__Work item__.
Scan the entries below and extract each line with the word "sesión" in it.

__Data for this exercise__.
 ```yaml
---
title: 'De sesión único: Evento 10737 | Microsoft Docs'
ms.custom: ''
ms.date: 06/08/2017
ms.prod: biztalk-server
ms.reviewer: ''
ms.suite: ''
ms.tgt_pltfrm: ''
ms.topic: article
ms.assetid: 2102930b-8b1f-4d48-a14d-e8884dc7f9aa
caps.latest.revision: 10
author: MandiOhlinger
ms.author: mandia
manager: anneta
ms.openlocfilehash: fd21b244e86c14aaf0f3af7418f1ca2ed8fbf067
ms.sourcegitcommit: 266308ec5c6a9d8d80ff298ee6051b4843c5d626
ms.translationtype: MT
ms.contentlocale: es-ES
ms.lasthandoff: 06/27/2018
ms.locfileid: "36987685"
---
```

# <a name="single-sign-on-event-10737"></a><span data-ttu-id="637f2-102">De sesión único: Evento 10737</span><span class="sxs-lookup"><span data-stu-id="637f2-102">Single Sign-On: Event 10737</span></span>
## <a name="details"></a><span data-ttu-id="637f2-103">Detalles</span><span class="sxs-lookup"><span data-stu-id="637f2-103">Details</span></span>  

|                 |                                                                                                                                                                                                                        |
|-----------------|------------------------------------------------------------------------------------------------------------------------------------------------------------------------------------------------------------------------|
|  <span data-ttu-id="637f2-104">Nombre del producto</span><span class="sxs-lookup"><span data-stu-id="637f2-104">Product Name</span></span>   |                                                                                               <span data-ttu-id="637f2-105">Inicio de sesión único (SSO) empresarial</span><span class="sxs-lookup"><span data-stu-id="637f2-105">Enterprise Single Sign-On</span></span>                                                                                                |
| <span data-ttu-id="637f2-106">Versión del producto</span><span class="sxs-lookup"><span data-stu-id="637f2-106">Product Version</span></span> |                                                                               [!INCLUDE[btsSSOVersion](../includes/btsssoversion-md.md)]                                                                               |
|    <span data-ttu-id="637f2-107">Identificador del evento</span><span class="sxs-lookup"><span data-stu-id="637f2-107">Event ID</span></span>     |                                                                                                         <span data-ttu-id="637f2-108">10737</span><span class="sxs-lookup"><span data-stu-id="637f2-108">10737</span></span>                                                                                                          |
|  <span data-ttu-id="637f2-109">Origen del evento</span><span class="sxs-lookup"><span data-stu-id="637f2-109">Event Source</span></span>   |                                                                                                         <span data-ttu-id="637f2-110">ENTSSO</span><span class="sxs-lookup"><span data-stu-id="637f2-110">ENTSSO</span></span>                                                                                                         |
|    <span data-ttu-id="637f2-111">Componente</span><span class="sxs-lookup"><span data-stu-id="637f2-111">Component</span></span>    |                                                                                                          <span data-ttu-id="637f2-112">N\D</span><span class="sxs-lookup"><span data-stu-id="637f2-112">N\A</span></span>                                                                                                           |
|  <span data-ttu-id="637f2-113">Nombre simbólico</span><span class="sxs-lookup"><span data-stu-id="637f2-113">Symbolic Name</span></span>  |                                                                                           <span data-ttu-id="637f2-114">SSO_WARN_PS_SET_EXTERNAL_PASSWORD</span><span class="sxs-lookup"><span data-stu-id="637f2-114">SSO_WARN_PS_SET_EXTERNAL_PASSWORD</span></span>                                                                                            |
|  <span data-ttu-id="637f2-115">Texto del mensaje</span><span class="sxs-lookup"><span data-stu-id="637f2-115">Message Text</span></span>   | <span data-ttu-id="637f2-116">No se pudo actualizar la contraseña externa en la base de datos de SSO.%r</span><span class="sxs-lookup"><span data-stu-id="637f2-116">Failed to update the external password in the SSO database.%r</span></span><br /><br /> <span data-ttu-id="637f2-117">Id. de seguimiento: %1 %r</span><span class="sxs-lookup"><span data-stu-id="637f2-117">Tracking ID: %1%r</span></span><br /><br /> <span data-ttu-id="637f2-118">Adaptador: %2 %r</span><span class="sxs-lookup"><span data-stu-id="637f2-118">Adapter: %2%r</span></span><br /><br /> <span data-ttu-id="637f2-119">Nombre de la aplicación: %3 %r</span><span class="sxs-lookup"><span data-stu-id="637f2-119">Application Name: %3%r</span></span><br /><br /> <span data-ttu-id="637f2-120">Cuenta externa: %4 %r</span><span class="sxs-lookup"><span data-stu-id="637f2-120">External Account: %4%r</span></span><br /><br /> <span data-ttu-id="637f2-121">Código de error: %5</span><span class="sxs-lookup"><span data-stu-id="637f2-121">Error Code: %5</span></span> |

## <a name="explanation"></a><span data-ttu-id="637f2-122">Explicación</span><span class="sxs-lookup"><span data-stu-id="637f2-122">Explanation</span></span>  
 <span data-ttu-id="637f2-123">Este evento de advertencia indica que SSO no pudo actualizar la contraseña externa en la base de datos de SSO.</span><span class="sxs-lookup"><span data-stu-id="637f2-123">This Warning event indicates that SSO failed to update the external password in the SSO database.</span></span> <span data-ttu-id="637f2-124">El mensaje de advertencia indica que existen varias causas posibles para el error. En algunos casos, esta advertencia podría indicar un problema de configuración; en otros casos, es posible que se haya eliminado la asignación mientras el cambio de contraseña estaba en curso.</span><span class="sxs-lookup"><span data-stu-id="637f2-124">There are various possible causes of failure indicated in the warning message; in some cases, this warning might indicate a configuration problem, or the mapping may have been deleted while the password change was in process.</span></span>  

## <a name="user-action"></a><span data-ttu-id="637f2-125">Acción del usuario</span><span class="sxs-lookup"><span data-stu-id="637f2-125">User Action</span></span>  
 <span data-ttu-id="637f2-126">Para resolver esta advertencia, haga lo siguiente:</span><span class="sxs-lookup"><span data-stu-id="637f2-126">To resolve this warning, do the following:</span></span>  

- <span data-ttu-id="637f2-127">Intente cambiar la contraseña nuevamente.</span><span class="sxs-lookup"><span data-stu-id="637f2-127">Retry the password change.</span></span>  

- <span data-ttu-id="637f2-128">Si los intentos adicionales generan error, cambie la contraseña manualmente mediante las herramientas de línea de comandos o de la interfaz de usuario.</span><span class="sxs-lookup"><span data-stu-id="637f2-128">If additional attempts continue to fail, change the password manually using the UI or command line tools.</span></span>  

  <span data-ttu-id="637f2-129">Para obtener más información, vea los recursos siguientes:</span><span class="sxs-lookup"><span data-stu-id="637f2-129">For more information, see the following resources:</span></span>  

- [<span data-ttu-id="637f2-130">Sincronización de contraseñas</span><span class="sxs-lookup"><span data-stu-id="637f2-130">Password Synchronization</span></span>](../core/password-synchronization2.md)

__Output for this task__.
title: 'De sesión único: Evento 10737 | Microsoft Docs'
# <a name="single-sign-on-event-10737"></a><span data-ttu-id="637f2-102">De sesión único: Evento 10737</span><span class="sxs-lookup"><span data-stu-id="637f2-102">Single Sign-On: Event 10737</span></span>
|  <span data-ttu-id="637f2-104">Nombre del producto</span><span class="sxs-lookup"><span data-stu-id="637f2-104">Product Name</span></span>   |                                                                                               <span data-ttu-id="637f2-105">Inicio de sesión único (SSO) empresarial</span><span class="sxs-lookup"><span data-stu-id="637f2-105">Enterprise Single Sign-On</span></span>                                                                                                |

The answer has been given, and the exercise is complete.